Consistency and accuracy of measurement of lower-limb amputee anthropometrics.

Lower-limb amputees often exhibit large fluctuation in residual-limb shape, necessitating careful observation and anthropometric measurement for prosthetists to ensure socket fit. Anthropometric measurement may become more important as an outcome measure indicating success in rehabilitation. This study investigated the accuracy and reliability of seven prosthetic anthropometric measurement devices as used by a group of eight prosthetic-orthotic practitioners and a group of five prosthetic-orthotic students to measure six common anthropometric dimensions on three foam positive models of transtibial amputee residual limbs. Two of the models were identical, enabling assessment of individual repeatability. Some clinically significant errors were noted in the results; however, the general variability in measurements was not clinically significant. Students were slightly more consistent than practitioners; students were more consistent with linear measurements, while practitioners were more consistent with circumferential measures. The results further demonstrated that the VAPC measurement device used in the study was both inaccurate and unreliable.

An iterative method for viscoelastic modeling of prosthetic feet.

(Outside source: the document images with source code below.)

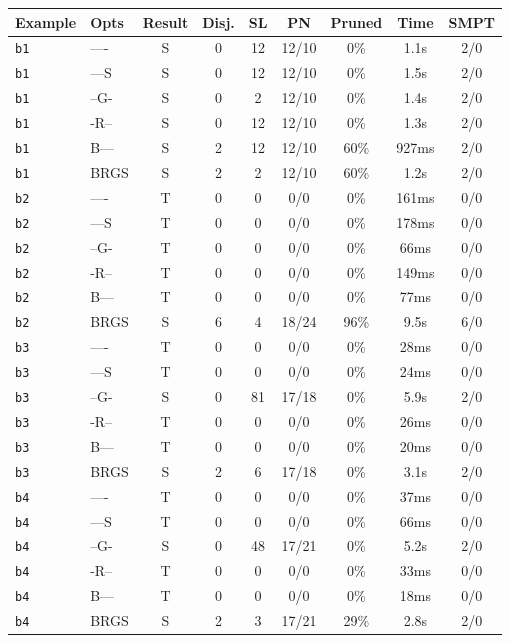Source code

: \begin{tabular}{llccccccc}
\toprule
Example & Opts & Result & Disj. & SL & PN & Pruned & Time & SMPT \\
\midrule
\texttt{b1} & ---- & S & 0 & 12 & 12/10 & 0\% & 1.1s & 2/0 \\
\texttt{b1} & ---S & S & 0 & 12 & 12/10 & 0\% & 1.5s & 2/0 \\
\texttt{b1} & --G- & S & 0 & 2 & 12/10 & 0\% & 1.4s & 2/0 \\
\texttt{b1} & -R-- & S & 0 & 12 & 12/10 & 0\% & 1.3s & 2/0 \\
\texttt{b1} & B--- & S & 2 & 12 & 12/10 & 60\% & 927ms & 2/0 \\
\texttt{b1} & BRGS & S & 2 & 2 & 12/10 & 60\% & 1.2s & 2/0 \\
\texttt{b2} & ---- & T & 0 & 0 & 0/0 & 0\% & 161ms & 0/0 \\
\texttt{b2} & ---S & T & 0 & 0 & 0/0 & 0\% & 178ms & 0/0 \\
\texttt{b2} & --G- & T & 0 & 0 & 0/0 & 0\% & 66ms & 0/0 \\
\texttt{b2} & -R-- & T & 0 & 0 & 0/0 & 0\% & 149ms & 0/0 \\
\texttt{b2} & B--- & T & 0 & 0 & 0/0 & 0\% & 77ms & 0/0 \\
\texttt{b2} & BRGS & S & 6 & 4 & 18/24 & 96\% & 9.5s & 6/0 \\
\texttt{b3} & ---- & T & 0 & 0 & 0/0 & 0\% & 28ms & 0/0 \\
\texttt{b3} & ---S & T & 0 & 0 & 0/0 & 0\% & 24ms & 0/0 \\
\texttt{b3} & --G- & S & 0 & 81 & 17/18 & 0\% & 5.9s & 2/0 \\
\texttt{b3} & -R-- & T & 0 & 0 & 0/0 & 0\% & 26ms & 0/0 \\
\texttt{b3} & B--- & T & 0 & 0 & 0/0 & 0\% & 20ms & 0/0 \\
\texttt{b3} & BRGS & S & 2 & 6 & 17/18 & 0\% & 3.1s & 2/0 \\
\texttt{b4} & ---- & T & 0 & 0 & 0/0 & 0\% & 37ms & 0/0 \\
\texttt{b4} & ---S & T & 0 & 0 & 0/0 & 0\% & 66ms & 0/0 \\
\texttt{b4} & --G- & S & 0 & 48 & 17/21 & 0\% & 5.2s & 2/0 \\
\texttt{b4} & -R-- & T & 0 & 0 & 0/0 & 0\% & 33ms & 0/0 \\
\texttt{b4} & B--- & T & 0 & 0 & 0/0 & 0\% & 18ms & 0/0 \\
\texttt{b4} & BRGS & S & 2 & 3 & 17/21 & 29\% & 2.8s & 2/0 \\

\end{tabular}

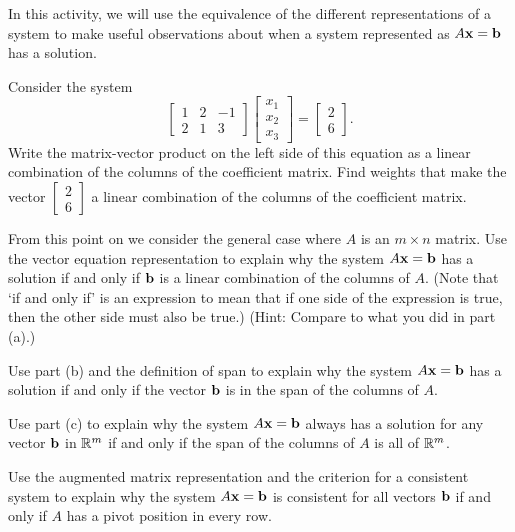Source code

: \begin{activity} In this activity, we will use the equivalence of the different representations of a system to make useful observations about when a system represented as $A\mathbf{x}=\mathbf{b}$ has a solution. 

\ba
\item Consider the system
\[\left[ \begin{array}{ccr} 1&2&-1 \\ 2&1&3 \end{array} \right] \left[ \begin{array}{c} x_1 \\ x_2 \\ x_3\end{array} \right] = \left[ \begin{array}{c} 2 \\ 6 \end{array} \right].\]
Write the matrix-vector product on the left side of this equation as a linear combination of the columns of the coefficient matrix. Find weights that make the vector $\left[ \begin{array}{c} 2 \\ 6 \end{array} \right]$ a linear combination of the columns of the coefficient matrix. 

\item From this point on we consider the general case where $A$ is an $m \times n$ matrix. Use the vector equation representation to explain why the system $A \mathbf{x} = \mathbf{b}$ has a solution if and only if $\mathbf{b}$ is a linear combination of the columns of $A$. (Note that `if and only if' is an expression to mean that if one side of the expression is true, then the other side must also be true.) (Hint: Compare to what you did in part (a).)



\item Use part (b) and the definition of span to explain why the system $A \mathbf{x} = \mathbf{b}$ has a solution if and only if the vector $\mathbf{b}$ is in the span of the columns of $A$. 



\item Use part (c) to explain why the system $A \mathbf{x} = \mathbf{b}$ always has a solution for any vector $\mathbf{b}$ in $\mathbb{R}^m$ if and only if the span of the columns of $A$ is all of $\mathbb{R}^m$.



\item Use the augmented matrix representation and the criterion for a consistent system to explain why the system $A \mathbf{x} = \mathbf{b}$ is consistent for all vectors $\mathbf{b}$ if and only if $A$ has a pivot position in every row.



\ea

\end{activity}

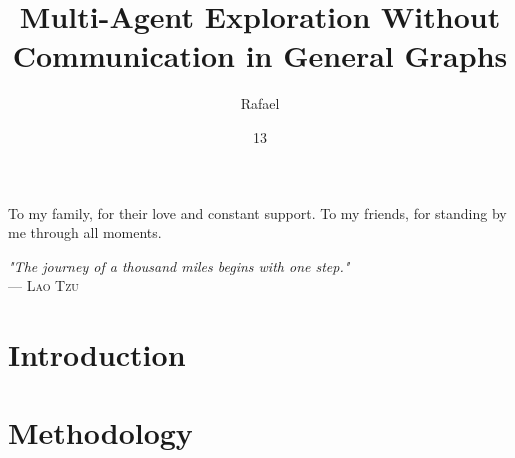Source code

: \documentclass[tg, eng]{ita}    %
\author{Rafael}{Studart Mattos Di Piero}
\title{Multi-Agent Exploration Without Communication in General Graphs}
\date{13}{Nov}{2024}
\begin{document}
\maketitle

\begin{itadedication}
  To my family, for their love and constant support. 
  To my friends, for standing by me through all moments. 
\end{itadedication}

\begin{itathanks}

\end{itathanks}


\thispagestyle{empty}
\ifhyperref{}\fi
\begin{flushright}
\begin{spacing}{1}
\mbox{}\vfill
{\sffamily\itshape
"The journey of a thousand miles begins with one step."\\
}
--- \textsc{
Lao Tzu
}
\end{spacing}
\end{flushright}

\begin{abstract}
\noindent

\end{abstract}

\begin{englishabstract}
\noindent

\end{englishabstract}

\listoffigures %


\listofalgorithms %



\tableofcontents

\mainmatter

\chapter{Introduction}


\chapter{Methodology}

\end{document}
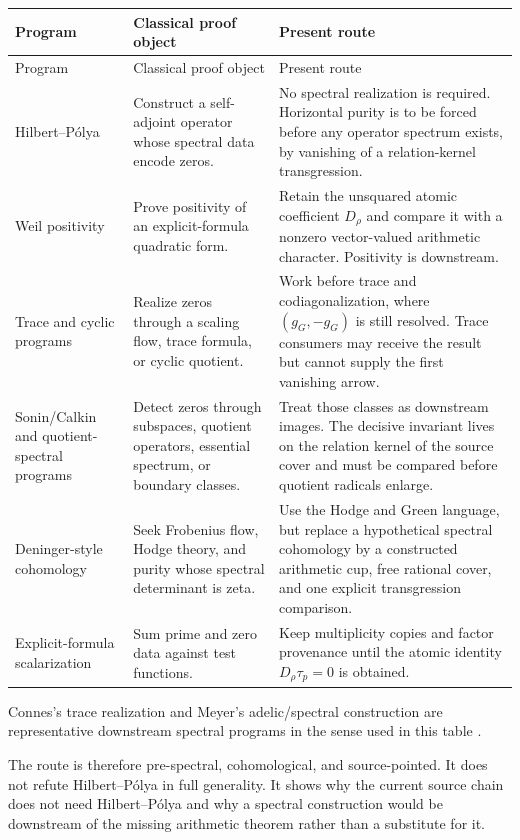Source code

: \documentclass[11pt]{article}
\theoremstyle{definition}
\theoremstyle{remark}
\numberwithin{equation}{section}
\begin{document}
\begin{longtable}{>{\raggedright\arraybackslash}p{}
                  >{\raggedright\arraybackslash}p{}
                  >{\raggedright\arraybackslash}p{}}
\toprule
Program & Classical proof object & Present route \\
\midrule
\endfirsthead
\toprule
Program & Classical proof object & Present route \\
\midrule
\endhead
Hilbert--P\'olya & Construct a self-adjoint operator whose spectral data
encode zeros. & No spectral realization is required.  Horizontal purity is
to be forced before any operator spectrum exists, by vanishing of a
relation-kernel transgression.\\
Weil positivity & Prove positivity of an explicit-formula quadratic form. &
Retain the unsquared atomic coefficient $D_\rho$ and compare it with a
nonzero vector-valued arithmetic character.  Positivity is downstream.\\
Trace and cyclic programs & Realize zeros through a scaling flow, trace
formula, or cyclic quotient. & Work before trace and codiagonalization,
where $(g_G,-g_G)$ is still resolved.  Trace consumers may receive the
result but cannot supply the first vanishing arrow.\\
Sonin/Calkin and quotient-spectral programs & Detect zeros through
subspaces, quotient operators, essential spectrum, or boundary classes. &
Treat those classes as downstream images.  The decisive invariant lives on
the relation kernel of the source cover and must be compared before quotient
radicals enlarge.\\
Deninger-style cohomology & Seek Frobenius flow, Hodge theory, and purity
whose spectral determinant is zeta. & Use the Hodge and Green language, but
replace a hypothetical spectral cohomology by a constructed arithmetic cup,
free rational cover, and one explicit transgression comparison.\\
Explicit-formula scalarization & Sum prime and zero data against test
functions. & Keep multiplicity copies and factor provenance until the
atomic identity $D_\rho\tau_p=0$ is obtained.\\
\bottomrule
\end{longtable}

Connes's trace realization and Meyer's adelic/spectral construction are
representative downstream spectral programs in the sense used in this
table \cite{Connes1999,Meyer2005}.

The route is therefore pre-spectral, cohomological, and source-pointed.  It
does not refute Hilbert--P\'olya in full generality.  It shows why the current
source chain does not need Hilbert--P\'olya and why a spectral construction
would be downstream of the missing arithmetic theorem rather than a
substitute for it.
\end{document}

Prosthetic foot designs are growing in complexity, but a few material and structural properties, including stiffness and viscoelasticity, remain critical to foot function. Consistent identification of these critical properties would aid prosthesis prescription. This investigation evaluates a new technique to model prosthetic feet as a combination of springs and dampers, and therefore characterize a foot's stiffness and viscoelasticity by means of spring and damper coefficients. A quasi-Newton iterative algorithm was developed to determine model coefficients for 9 prosthetic feet based on compressive creep, stress-relaxation, and constant strain rate tests. A broad range of current energy-storing feet including designs from Otto Bock, Seattle, Kingsley, and Ohio Willow Wood were very accurately modeled with the iterative technique. Feet without a solid ankle from Flex and College Park were the least accurately modeled. The Flex foot, tested without a cover, had a considerably lower damping coefficient. Damper coefficients were similar for most all other feet, suggesting similar material properties of the foam cover. Stiffness varied and generally agreed with published data. The ability of the model to produce two separate parallel spring stiffness constants might provide insight into foot structure. The model represents a means to objectively quantify material properties for a range of solid ankle dynamic elastic response prosthetic feet, but may be limited in its characterization of other foot varieties.